===== Data to process

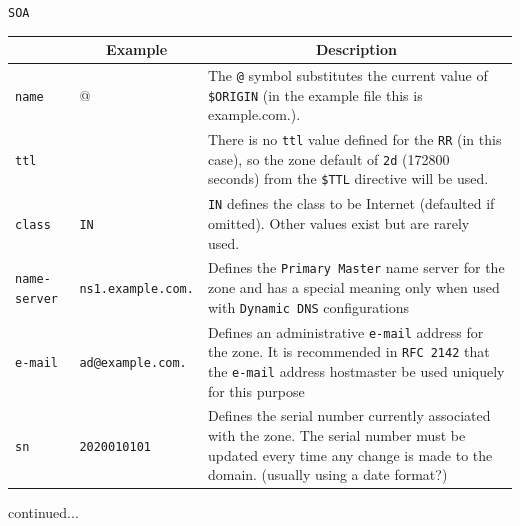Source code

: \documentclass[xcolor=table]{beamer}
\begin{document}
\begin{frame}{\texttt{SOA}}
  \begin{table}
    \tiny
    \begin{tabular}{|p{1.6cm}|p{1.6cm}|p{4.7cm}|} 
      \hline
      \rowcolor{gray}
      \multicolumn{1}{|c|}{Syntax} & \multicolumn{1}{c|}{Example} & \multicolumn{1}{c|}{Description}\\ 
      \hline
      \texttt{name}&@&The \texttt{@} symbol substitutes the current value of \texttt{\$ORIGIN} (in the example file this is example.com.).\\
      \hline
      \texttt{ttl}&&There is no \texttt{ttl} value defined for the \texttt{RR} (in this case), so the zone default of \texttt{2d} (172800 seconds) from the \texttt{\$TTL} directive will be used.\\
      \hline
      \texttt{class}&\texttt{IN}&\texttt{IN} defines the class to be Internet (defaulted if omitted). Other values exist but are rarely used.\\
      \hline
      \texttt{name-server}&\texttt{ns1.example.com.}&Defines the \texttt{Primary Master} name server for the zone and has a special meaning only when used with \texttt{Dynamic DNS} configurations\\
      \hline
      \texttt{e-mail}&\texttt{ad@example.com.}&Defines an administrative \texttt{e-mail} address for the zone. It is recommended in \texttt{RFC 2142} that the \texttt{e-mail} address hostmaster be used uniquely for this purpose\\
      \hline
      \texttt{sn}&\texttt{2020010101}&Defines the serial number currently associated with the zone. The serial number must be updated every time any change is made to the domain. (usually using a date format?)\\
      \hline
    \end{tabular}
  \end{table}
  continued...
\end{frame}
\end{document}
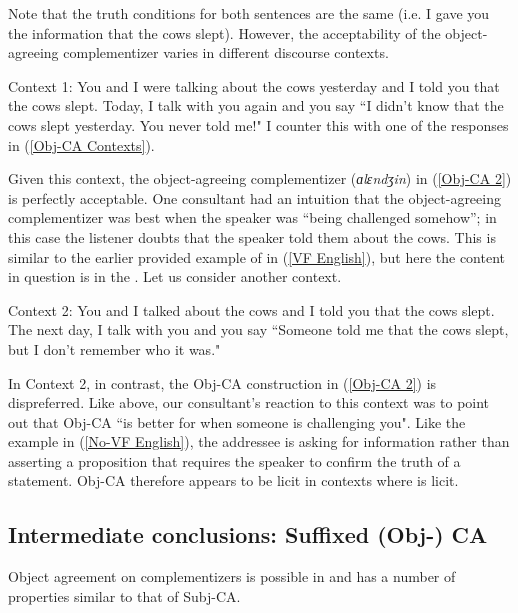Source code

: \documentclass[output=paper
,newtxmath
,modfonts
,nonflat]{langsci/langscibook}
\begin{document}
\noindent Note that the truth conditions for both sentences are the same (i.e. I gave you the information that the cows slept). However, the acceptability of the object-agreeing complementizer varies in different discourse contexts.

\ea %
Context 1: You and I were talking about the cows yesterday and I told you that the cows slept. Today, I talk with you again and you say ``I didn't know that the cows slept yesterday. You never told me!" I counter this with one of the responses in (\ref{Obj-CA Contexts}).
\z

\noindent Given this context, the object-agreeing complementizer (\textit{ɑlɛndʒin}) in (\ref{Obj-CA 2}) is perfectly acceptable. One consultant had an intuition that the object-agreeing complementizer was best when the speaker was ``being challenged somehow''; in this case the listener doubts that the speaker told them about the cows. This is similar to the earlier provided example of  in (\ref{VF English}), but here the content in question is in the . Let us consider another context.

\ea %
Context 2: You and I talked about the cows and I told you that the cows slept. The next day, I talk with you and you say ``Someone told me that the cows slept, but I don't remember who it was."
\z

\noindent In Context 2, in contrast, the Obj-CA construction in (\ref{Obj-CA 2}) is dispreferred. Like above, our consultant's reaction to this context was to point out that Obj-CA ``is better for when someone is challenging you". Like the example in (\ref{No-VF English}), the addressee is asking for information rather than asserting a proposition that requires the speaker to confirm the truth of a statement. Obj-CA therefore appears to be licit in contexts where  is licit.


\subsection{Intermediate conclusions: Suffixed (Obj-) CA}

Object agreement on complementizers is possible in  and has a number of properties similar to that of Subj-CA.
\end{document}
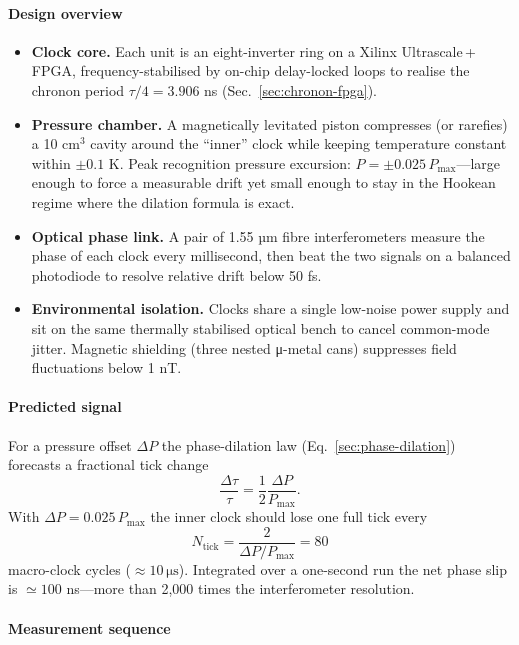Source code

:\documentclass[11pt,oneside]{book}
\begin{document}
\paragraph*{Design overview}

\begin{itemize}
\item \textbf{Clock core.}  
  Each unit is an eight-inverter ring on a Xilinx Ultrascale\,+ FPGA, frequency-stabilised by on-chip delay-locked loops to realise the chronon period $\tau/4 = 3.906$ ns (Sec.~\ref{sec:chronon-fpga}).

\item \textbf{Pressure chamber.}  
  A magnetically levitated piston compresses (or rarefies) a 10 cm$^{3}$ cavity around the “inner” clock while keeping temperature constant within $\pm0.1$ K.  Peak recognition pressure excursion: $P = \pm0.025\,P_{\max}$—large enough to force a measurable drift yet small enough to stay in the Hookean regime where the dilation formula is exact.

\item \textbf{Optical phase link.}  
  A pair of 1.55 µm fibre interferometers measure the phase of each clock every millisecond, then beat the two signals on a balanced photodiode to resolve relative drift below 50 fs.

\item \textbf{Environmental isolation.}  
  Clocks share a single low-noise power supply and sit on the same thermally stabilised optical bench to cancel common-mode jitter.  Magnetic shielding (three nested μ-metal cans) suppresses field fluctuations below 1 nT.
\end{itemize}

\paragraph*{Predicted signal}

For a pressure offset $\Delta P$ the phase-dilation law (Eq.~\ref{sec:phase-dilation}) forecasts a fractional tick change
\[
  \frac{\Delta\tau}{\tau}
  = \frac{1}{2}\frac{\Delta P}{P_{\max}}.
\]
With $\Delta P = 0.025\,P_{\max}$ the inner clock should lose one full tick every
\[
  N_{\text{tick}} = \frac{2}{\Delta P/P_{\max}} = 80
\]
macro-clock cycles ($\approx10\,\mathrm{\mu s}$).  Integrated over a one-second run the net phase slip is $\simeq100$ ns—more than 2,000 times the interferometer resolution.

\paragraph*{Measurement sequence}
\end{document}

==========

What is being asked
Without altering a word, return all of the records above and leave out their pictures.

Written solution
Source code

: \documentclass[xcolor=table]{beamer}
\begin{document}
\begin{frame}{\texttt{SOA}}
  \begin{table}
    \tiny
    \begin{tabular}{|p{1.6cm}|p{1.6cm}|p{4.7cm}|} 
      \hline
      \rowcolor{gray}
      \multicolumn{1}{|c|}{Syntax} & \multicolumn{1}{c|}{Example} & \multicolumn{1}{c|}{Description}\\ 
      \hline
      \texttt{name}&@&The \texttt{@} symbol substitutes the current value of \texttt{\$ORIGIN} (in the example file this is example.com.).\\
      \hline
      \texttt{ttl}&&There is no \texttt{ttl} value defined for the \texttt{RR} (in this case), so the zone default of \texttt{2d} (172800 seconds) from the \texttt{\$TTL} directive will be used.\\
      \hline
      \texttt{class}&\texttt{IN}&\texttt{IN} defines the class to be Internet (defaulted if omitted). Other values exist but are rarely used.\\
      \hline
      \texttt{name-server}&\texttt{ns1.example.com.}&Defines the \texttt{Primary Master} name server for the zone and has a special meaning only when used with \texttt{Dynamic DNS} configurations\\
      \hline
      \texttt{e-mail}&\texttt{ad@example.com.}&Defines an administrative \texttt{e-mail} address for the zone. It is recommended in \texttt{RFC 2142} that the \texttt{e-mail} address hostmaster be used uniquely for this purpose\\
      \hline
      \texttt{sn}&\texttt{2020010101}&Defines the serial number currently associated with the zone. The serial number must be updated every time any change is made to the domain. (usually using a date format?)\\
      \hline
    \end{tabular}
  \end{table}
  continued...
\end{frame}
\end{document}
Source code

: \documentclass[output=paper
,newtxmath
,modfonts
,nonflat]{langsci/langscibook}
\begin{document}
\noindent Note that the truth conditions for both sentences are the same (i.e. I gave you the information that the cows slept). However, the acceptability of the object-agreeing complementizer varies in different discourse contexts.

\ea %
Context 1: You and I were talking about the cows yesterday and I told you that the cows slept. Today, I talk with you again and you say ``I didn't know that the cows slept yesterday. You never told me!" I counter this with one of the responses in (\ref{Obj-CA Contexts}).
\z

\noindent Given this context, the object-agreeing complementizer (\textit{ɑlɛndʒin}) in (\ref{Obj-CA 2}) is perfectly acceptable. One consultant had an intuition that the object-agreeing complementizer was best when the speaker was ``being challenged somehow''; in this case the listener doubts that the speaker told them about the cows. This is similar to the earlier provided example of  in (\ref{VF English}), but here the content in question is in the . Let us consider another context.

\ea %
Context 2: You and I talked about the cows and I told you that the cows slept. The next day, I talk with you and you say ``Someone told me that the cows slept, but I don't remember who it was."
\z

\noindent In Context 2, in contrast, the Obj-CA construction in (\ref{Obj-CA 2}) is dispreferred. Like above, our consultant's reaction to this context was to point out that Obj-CA ``is better for when someone is challenging you". Like the example in (\ref{No-VF English}), the addressee is asking for information rather than asserting a proposition that requires the speaker to confirm the truth of a statement. Obj-CA therefore appears to be licit in contexts where  is licit.


\subsection{Intermediate conclusions: Suffixed (Obj-) CA}

Object agreement on complementizers is possible in  and has a number of properties similar to that of Subj-CA.
\end{document}
Source code

:\documentclass[11pt,oneside]{book}
\begin{document}
\paragraph*{Design overview}

\begin{itemize}
\item \textbf{Clock core.}  
  Each unit is an eight-inverter ring on a Xilinx Ultrascale\,+ FPGA, frequency-stabilised by on-chip delay-locked loops to realise the chronon period $\tau/4 = 3.906$ ns (Sec.~\ref{sec:chronon-fpga}).

\item \textbf{Pressure chamber.}  
  A magnetically levitated piston compresses (or rarefies) a 10 cm$^{3}$ cavity around the “inner” clock while keeping temperature constant within $\pm0.1$ K.  Peak recognition pressure excursion: $P = \pm0.025\,P_{\max}$—large enough to force a measurable drift yet small enough to stay in the Hookean regime where the dilation formula is exact.

\item \textbf{Optical phase link.}  
  A pair of 1.55 µm fibre interferometers measure the phase of each clock every millisecond, then beat the two signals on a balanced photodiode to resolve relative drift below 50 fs.

\item \textbf{Environmental isolation.}  
  Clocks share a single low-noise power supply and sit on the same thermally stabilised optical bench to cancel common-mode jitter.  Magnetic shielding (three nested μ-metal cans) suppresses field fluctuations below 1 nT.
\end{itemize}

\paragraph*{Predicted signal}

For a pressure offset $\Delta P$ the phase-dilation law (Eq.~\ref{sec:phase-dilation}) forecasts a fractional tick change
\[
  \frac{\Delta\tau}{\tau}
  = \frac{1}{2}\frac{\Delta P}{P_{\max}}.
\]
With $\Delta P = 0.025\,P_{\max}$ the inner clock should lose one full tick every
\[
  N_{\text{tick}} = \frac{2}{\Delta P/P_{\max}} = 80
\]
macro-clock cycles ($\approx10\,\mathrm{\mu s}$).  Integrated over a one-second run the net phase slip is $\simeq100$ ns—more than 2,000 times the interferometer resolution.

\paragraph*{Measurement sequence}
\end{document}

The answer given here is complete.